On the high seas, the law of the ship's flag state generally governs the vessel and the people aboard it. A ship registered in Panama carries Panamanian jurisdiction with it wherever it sails outside any country's territorial waters, which is why the registry on a vessel's stern matters so much. This is the default rule, not an absolute one. Contracts can choose a governing law, treaties can override the flag state on specific subjects, and a U.S. court may still apply U.S. law to a dispute with strong American connections. Which sovereign's law controls shapes what remedies exist, so it is the threshold question in any offshore claim.
Does the Jones Act apply outside U.S. waters?
Yes. The Jones Act follows the seaman, not the location of the water. A qualifying seaman injured in foreign waters or on the high seas can still bring a Jones Act negligence claim if the employment relationship and the vessel have a substantial connection to the United States.
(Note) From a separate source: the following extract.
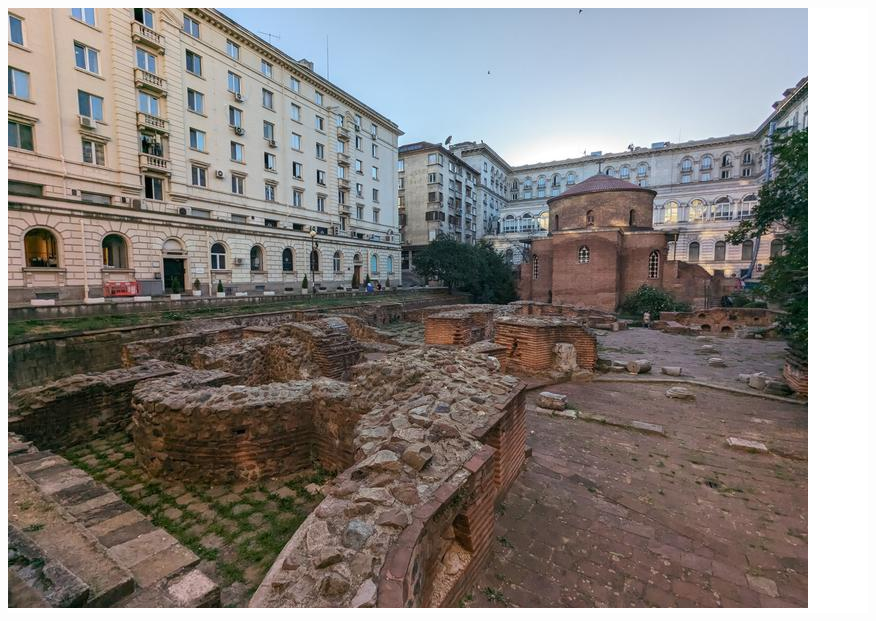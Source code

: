 ![The old church -- it was a bath house, then a church, then a mosque, then a church...](/images/travel/PXL_20230827_161851856.jpg)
Courts weigh factors like the ship's flag, the place of the employment contract, the worker's residence, and where the company operates. A foreign worker injured on a foreign-flag ship usually cannot reach the Jones Act, while an American seaman on a U.S. vessel abroad generally can. The geography of the injury is one factor, not the deciding one.
Does maritime law apply on lakes and rivers?
Maritime law applies on inland waters when those waters are navigable and connect to interstate or foreign commerce. The test reaches well beyond the ocean. The Mississippi River, the Great Lakes, and other inland waterways carry commercial traffic and fall within admiralty jurisdiction. A towboat deckhand injured on the lower Mississippi can have the same maritime remedies as a crewmember on a Gulf platform supply vessel. A purely recreational pond with no commercial link does not qualify. The question is always whether the water is part of the network used for commerce, not whether it touches the sea.
What is the statute of limitations for maritime claims?
There is no single deadline that fits every maritime claim. Different categories of maritime claim run on different clocks, and a contract can shorten the window for a given dispute well below the background period that would otherwise apply. Cruise passenger tickets, for example, often compress the time to sue by their own terms, and cargo claims under federal carriage rules follow their own separate timetable. The operative deadline turns on the claim type and on any contract language that narrows it, and a missed cutoff can end a claim before its merits are ever heard.
Can a ship be arrested under maritime law?
Yes. A vessel itself can be seized to secure a maritime claim through an in rem action, where the lawsuit names the ship as the defendant rather than its owner. A maritime lien, such as one for unpaid wages, salvage services, supplies, or collision damage, attaches to the vessel and travels with it even after a sale. The claimant files in federal court, and the U.S. Marshal arrests the ship in port until the dispute is resolved or security is posted. This remedy is one of the oldest features of admiralty practice, and it gives a claimant leverage that an ordinary money judgment cannot, because the asset securing the claim is physically held.